Source texts of formatted documents:
::::::::

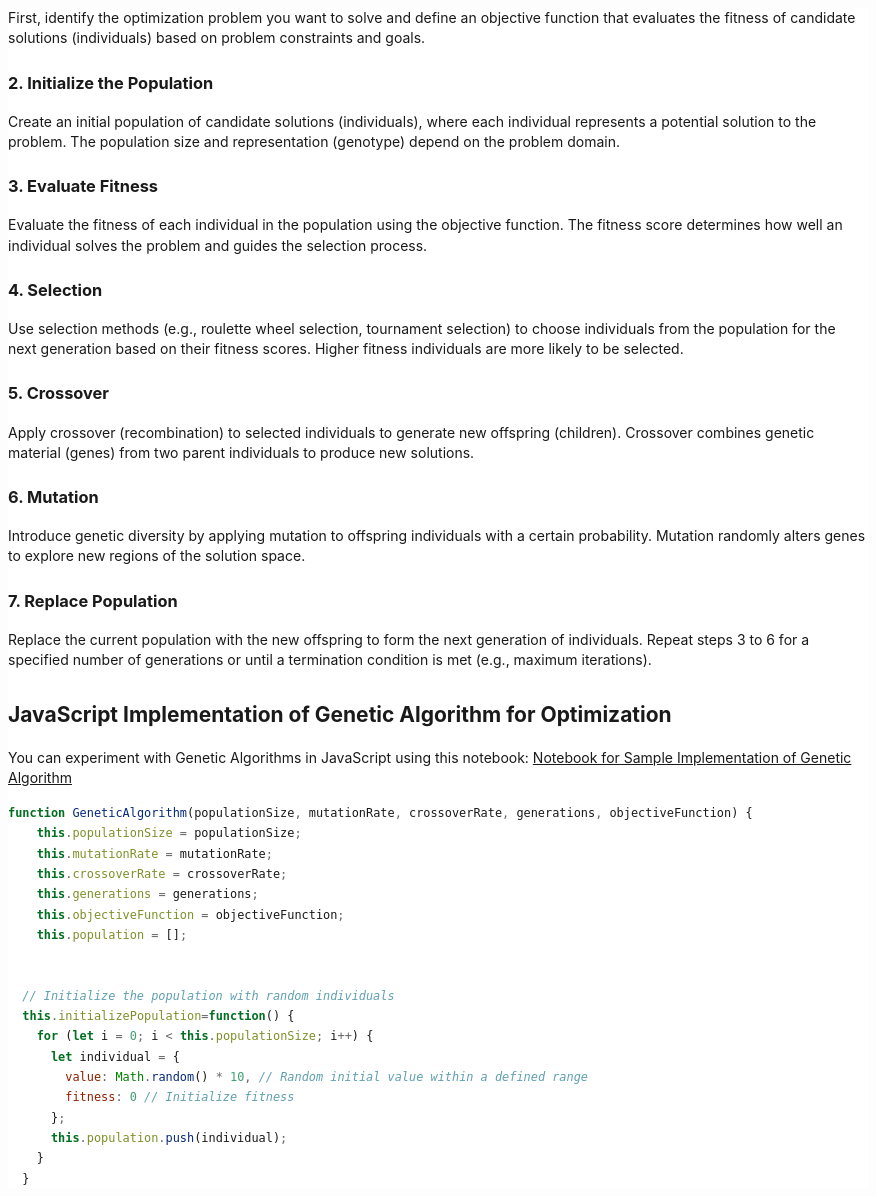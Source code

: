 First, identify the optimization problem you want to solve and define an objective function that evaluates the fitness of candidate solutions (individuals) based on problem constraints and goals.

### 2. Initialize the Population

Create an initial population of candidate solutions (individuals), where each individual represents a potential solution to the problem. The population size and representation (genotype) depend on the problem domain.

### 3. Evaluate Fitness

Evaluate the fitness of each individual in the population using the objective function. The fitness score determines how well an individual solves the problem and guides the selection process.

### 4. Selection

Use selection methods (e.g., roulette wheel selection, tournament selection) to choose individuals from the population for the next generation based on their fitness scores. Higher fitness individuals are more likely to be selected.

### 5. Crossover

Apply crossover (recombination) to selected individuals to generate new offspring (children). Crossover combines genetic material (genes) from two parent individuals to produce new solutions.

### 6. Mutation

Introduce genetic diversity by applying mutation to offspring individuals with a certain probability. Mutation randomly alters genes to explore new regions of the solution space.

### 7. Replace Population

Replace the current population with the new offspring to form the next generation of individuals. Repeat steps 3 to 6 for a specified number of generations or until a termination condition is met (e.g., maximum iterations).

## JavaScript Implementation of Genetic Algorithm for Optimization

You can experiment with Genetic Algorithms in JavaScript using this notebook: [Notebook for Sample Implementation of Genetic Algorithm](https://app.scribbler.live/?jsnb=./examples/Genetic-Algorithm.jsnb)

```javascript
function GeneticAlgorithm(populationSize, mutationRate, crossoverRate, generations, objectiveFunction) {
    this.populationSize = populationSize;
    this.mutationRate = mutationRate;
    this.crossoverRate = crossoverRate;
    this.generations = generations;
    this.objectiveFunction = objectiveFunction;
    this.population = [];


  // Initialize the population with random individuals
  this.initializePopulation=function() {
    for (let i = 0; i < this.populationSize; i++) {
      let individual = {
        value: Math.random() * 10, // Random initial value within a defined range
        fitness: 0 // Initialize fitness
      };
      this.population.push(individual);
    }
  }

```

::::::::

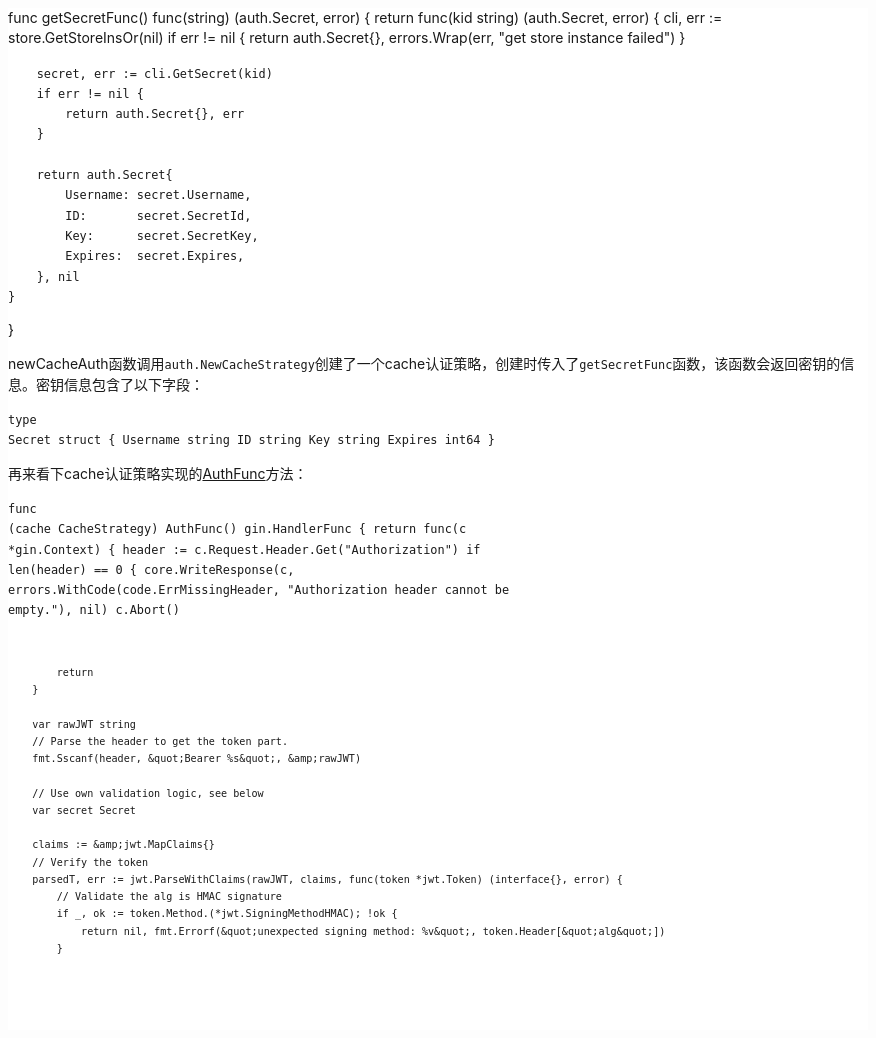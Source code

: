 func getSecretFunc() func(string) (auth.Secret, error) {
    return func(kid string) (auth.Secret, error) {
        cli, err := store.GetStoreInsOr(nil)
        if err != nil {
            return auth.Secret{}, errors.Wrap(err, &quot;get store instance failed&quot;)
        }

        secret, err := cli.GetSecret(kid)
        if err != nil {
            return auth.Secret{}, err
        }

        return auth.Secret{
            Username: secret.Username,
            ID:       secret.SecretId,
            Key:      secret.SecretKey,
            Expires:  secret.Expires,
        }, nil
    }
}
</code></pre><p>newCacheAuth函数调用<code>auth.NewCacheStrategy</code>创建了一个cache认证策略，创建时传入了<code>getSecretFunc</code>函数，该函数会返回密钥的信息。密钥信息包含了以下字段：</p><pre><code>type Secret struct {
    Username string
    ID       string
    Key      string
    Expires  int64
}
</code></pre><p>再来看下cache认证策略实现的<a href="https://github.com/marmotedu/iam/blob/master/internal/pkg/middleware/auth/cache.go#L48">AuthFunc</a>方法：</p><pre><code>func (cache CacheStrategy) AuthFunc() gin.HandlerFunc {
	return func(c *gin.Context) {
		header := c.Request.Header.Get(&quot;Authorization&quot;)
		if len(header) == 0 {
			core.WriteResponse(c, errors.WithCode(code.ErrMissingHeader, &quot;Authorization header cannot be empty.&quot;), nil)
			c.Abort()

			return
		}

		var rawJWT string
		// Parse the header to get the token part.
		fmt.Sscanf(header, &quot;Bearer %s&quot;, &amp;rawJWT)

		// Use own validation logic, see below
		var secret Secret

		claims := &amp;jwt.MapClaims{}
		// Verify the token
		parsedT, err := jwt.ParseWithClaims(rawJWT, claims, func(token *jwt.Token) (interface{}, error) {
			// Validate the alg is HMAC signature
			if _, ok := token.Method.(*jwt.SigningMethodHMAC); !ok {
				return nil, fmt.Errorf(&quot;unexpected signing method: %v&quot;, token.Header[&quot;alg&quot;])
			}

::::::::

= What is being asked =
Of all the entries above, output exactly the lines between the one holding "### 3. Evaluate Fitness" and the one holding "### 4. Selection", inclusive.

= Result of this exercise =
### 3. Evaluate Fitness

Evaluate the fitness of each individual in the population using the objective function. The fitness score determines how well an individual solves the problem and guides the selection process.

### 4. Selection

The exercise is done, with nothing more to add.